◆ The problem
Among the entries that follow, find the lines containing the string "interfaces" and copy them.

· · ·

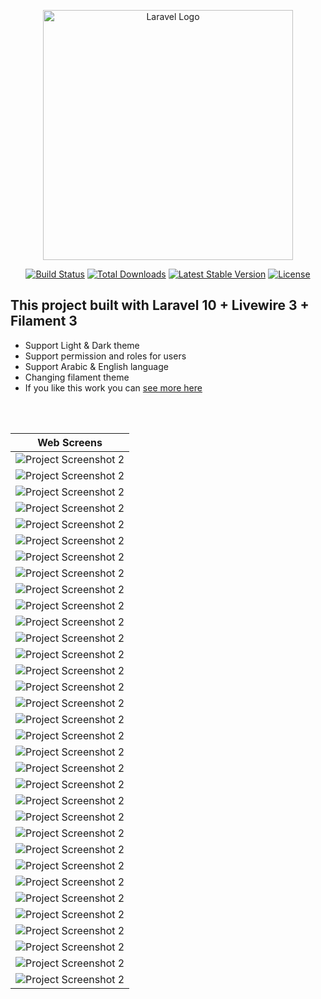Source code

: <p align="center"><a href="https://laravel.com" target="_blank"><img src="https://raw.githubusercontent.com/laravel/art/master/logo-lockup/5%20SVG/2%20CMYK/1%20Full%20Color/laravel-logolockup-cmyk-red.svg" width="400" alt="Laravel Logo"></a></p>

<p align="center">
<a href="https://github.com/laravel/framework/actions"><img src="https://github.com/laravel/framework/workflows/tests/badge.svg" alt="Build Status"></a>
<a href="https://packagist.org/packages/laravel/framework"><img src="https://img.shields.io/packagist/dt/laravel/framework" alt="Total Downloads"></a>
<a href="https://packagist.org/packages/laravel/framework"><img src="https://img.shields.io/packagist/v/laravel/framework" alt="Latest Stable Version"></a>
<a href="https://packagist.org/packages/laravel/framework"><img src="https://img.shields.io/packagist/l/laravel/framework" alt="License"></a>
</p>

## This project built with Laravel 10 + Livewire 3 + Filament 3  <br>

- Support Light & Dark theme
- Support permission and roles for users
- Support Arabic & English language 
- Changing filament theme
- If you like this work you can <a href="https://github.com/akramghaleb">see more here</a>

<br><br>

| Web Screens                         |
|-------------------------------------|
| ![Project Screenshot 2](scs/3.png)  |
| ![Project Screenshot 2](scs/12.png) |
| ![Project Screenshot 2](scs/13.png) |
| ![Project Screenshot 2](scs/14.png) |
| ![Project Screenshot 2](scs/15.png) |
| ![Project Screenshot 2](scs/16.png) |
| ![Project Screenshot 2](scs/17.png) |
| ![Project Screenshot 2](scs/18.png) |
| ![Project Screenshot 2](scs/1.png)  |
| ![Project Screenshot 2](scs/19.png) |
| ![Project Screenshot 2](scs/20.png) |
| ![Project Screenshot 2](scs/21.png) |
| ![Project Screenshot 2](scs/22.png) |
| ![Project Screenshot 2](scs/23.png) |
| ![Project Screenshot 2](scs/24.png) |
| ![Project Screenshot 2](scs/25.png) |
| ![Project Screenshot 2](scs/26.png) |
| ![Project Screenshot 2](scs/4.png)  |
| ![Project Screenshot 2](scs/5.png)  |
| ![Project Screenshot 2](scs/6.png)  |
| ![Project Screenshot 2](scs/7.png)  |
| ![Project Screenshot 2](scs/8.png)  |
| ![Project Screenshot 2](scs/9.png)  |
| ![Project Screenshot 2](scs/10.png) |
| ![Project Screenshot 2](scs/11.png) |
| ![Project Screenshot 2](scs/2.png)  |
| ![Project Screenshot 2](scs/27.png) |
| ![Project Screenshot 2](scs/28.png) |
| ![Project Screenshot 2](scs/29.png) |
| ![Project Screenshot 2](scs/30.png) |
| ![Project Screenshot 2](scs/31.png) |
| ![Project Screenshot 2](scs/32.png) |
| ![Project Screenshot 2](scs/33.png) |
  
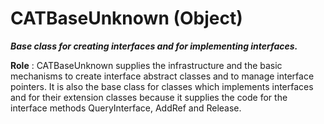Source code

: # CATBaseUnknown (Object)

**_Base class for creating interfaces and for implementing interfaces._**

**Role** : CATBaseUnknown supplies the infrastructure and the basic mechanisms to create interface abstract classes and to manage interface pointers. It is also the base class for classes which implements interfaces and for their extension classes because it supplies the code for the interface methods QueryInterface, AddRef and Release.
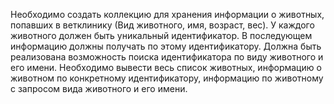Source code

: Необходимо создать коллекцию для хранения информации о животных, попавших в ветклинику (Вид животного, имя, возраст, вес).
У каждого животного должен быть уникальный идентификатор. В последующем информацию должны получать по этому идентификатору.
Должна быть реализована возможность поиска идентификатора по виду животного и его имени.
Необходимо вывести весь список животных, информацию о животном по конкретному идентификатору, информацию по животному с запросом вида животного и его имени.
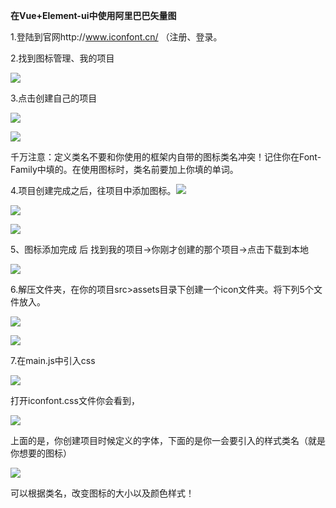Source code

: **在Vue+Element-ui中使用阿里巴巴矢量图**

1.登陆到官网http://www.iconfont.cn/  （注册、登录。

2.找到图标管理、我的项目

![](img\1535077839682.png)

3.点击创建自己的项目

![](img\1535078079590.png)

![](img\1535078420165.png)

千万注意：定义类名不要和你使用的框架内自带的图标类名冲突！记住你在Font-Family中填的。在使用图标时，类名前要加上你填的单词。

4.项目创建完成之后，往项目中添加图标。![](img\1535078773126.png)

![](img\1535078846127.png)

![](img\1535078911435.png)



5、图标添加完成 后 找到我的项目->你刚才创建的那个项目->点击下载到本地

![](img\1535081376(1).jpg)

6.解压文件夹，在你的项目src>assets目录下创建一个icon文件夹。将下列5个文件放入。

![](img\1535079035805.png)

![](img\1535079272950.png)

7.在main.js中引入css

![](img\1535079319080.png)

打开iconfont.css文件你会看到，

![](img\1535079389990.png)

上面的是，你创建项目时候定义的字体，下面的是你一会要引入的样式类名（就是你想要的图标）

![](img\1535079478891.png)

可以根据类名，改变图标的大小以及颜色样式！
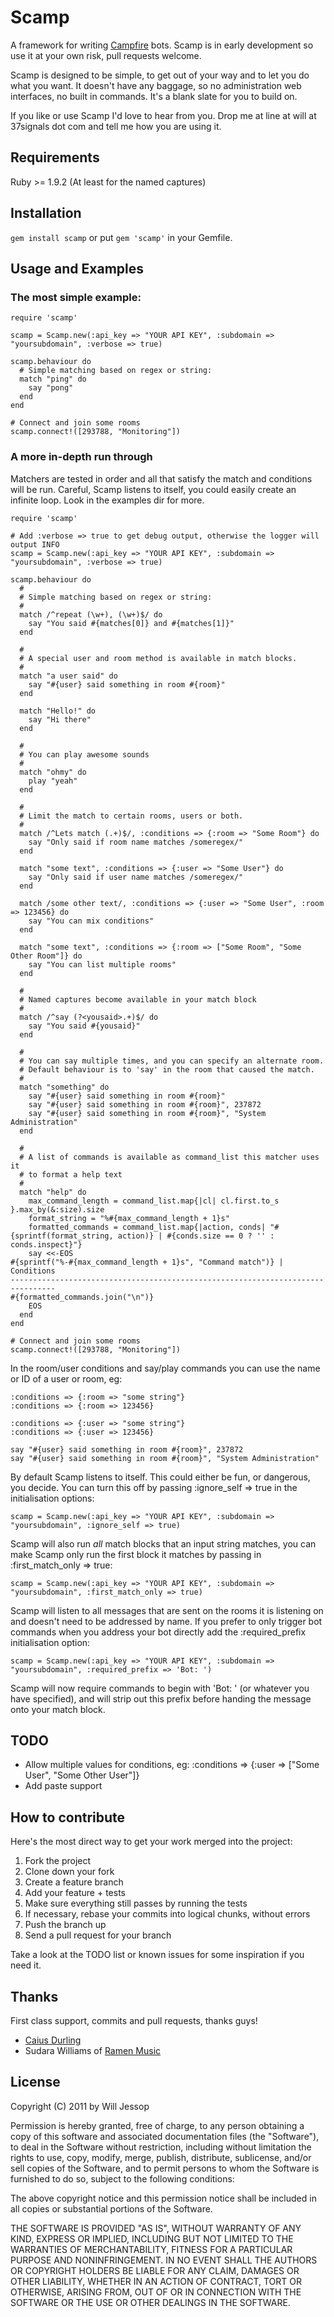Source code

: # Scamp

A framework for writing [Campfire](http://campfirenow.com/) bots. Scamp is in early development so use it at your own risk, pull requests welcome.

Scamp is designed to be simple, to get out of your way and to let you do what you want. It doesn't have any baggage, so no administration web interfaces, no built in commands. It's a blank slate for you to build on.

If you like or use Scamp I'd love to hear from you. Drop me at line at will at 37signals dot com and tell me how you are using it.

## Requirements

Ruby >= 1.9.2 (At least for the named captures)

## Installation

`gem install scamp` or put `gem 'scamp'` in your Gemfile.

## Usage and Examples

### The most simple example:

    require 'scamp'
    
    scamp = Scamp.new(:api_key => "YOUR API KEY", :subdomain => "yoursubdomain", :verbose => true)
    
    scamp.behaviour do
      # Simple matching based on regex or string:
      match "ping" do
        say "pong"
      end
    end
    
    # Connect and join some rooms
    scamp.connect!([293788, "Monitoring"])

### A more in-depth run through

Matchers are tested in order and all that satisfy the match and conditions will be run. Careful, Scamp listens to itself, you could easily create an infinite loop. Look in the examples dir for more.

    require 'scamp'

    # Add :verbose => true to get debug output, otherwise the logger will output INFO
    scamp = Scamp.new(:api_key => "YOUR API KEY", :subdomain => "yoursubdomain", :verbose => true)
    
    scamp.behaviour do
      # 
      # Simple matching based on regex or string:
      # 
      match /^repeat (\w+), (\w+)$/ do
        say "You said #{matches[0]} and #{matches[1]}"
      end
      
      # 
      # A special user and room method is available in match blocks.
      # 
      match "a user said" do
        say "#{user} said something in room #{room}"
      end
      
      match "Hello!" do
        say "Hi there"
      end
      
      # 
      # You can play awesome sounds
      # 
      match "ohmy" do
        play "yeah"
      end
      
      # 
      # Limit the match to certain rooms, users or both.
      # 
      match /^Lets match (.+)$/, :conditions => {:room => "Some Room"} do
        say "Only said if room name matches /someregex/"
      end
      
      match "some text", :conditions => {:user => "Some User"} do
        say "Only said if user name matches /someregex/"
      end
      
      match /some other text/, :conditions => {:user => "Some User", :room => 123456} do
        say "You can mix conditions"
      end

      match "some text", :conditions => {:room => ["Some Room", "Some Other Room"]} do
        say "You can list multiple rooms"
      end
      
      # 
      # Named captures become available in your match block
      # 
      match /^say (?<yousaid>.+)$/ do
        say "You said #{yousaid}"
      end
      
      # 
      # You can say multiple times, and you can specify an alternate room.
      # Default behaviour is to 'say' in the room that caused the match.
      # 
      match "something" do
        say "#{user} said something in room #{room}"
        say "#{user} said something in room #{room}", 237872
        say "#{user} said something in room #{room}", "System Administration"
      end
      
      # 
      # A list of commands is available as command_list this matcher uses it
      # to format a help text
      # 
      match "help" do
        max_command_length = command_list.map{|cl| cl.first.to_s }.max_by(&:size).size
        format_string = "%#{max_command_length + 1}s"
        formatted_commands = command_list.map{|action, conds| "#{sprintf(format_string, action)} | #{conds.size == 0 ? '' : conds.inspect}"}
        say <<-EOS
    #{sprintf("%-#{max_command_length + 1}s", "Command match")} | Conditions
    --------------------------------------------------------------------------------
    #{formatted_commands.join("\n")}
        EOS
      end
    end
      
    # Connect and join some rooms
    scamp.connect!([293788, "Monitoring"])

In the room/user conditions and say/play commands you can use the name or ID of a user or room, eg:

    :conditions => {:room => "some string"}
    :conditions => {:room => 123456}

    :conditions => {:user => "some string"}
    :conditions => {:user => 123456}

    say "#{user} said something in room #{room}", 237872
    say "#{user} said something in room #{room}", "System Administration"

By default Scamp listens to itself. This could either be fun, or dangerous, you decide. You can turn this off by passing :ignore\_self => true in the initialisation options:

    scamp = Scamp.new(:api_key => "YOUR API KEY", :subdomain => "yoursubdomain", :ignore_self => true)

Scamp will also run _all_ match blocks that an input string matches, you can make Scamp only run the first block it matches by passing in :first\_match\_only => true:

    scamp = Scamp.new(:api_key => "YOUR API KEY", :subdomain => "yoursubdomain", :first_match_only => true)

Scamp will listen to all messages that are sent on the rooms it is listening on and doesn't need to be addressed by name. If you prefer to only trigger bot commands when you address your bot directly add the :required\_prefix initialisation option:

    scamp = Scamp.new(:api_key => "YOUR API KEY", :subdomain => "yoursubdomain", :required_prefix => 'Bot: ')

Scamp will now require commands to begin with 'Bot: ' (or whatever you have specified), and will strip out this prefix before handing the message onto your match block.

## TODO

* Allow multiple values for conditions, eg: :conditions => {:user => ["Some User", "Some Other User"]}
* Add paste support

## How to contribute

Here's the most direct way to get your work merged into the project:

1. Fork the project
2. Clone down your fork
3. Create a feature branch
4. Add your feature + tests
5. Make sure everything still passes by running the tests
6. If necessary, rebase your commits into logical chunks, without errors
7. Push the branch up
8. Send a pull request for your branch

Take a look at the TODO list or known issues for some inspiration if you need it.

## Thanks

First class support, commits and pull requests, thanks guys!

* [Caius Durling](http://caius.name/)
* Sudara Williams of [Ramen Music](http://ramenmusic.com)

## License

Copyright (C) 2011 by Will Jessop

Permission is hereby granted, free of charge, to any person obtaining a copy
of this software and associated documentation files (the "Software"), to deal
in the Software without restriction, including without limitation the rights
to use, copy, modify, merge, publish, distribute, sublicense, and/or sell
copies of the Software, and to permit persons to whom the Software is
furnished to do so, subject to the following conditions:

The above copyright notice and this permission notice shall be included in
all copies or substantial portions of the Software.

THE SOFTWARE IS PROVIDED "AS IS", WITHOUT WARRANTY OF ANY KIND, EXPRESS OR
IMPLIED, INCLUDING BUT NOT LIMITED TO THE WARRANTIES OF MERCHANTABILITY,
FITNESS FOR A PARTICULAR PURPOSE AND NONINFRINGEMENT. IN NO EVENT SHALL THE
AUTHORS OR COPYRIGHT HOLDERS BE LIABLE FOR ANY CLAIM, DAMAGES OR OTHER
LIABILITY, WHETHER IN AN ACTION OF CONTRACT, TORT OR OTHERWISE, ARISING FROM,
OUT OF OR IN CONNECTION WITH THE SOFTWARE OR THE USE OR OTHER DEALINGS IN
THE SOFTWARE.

· · ·

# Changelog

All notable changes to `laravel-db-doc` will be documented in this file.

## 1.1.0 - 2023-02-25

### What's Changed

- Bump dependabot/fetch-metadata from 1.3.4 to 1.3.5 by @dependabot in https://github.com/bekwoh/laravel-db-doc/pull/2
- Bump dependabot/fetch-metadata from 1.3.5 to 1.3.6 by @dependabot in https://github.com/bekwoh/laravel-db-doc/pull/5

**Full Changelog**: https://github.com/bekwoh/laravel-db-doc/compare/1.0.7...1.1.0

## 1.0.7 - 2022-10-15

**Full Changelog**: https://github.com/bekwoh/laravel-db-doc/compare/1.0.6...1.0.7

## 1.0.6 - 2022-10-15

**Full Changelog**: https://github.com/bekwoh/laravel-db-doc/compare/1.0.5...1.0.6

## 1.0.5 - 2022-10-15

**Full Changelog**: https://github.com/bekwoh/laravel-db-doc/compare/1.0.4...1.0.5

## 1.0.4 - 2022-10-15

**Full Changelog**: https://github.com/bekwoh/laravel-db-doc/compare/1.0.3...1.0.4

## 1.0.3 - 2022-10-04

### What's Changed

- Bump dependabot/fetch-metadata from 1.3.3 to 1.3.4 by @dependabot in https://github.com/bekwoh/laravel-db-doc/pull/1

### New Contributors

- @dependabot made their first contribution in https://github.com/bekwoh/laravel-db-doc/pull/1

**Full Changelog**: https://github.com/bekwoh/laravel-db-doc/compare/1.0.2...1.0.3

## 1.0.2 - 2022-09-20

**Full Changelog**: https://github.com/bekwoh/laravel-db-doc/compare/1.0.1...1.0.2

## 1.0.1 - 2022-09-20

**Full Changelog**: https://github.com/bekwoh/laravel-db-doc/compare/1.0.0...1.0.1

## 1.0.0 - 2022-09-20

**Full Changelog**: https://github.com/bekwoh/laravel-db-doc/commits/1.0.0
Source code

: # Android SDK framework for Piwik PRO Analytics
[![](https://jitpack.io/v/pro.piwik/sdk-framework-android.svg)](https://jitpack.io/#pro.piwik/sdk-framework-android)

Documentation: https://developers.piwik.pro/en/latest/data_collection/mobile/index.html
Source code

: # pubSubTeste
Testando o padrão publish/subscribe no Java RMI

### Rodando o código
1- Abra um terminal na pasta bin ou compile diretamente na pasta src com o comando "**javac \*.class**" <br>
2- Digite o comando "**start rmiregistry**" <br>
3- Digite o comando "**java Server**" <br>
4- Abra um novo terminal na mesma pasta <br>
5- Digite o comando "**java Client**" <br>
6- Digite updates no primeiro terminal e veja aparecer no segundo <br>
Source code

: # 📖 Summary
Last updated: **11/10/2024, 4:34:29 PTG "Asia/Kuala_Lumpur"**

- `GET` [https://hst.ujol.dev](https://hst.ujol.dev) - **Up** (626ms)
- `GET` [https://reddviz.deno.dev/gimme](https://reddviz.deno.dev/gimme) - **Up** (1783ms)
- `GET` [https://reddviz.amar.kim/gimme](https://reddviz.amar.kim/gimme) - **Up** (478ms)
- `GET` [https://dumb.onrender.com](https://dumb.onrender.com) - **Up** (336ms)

· · ·

◆ Your solution
**_Base class for creating interfaces and for implementing interfaces._**
**Role** : CATBaseUnknown supplies the infrastructure and the basic mechanisms to create interface abstract classes and to manage interface pointers. It is also the base class for classes which implements interfaces and for their extension classes because it supplies the code for the interface methods QueryInterface, AddRef and Release.
Scamp is designed to be simple, to get out of your way and to let you do what you want. It doesn't have any baggage, so no administration web interfaces, no built in commands. It's a blank slate for you to build on.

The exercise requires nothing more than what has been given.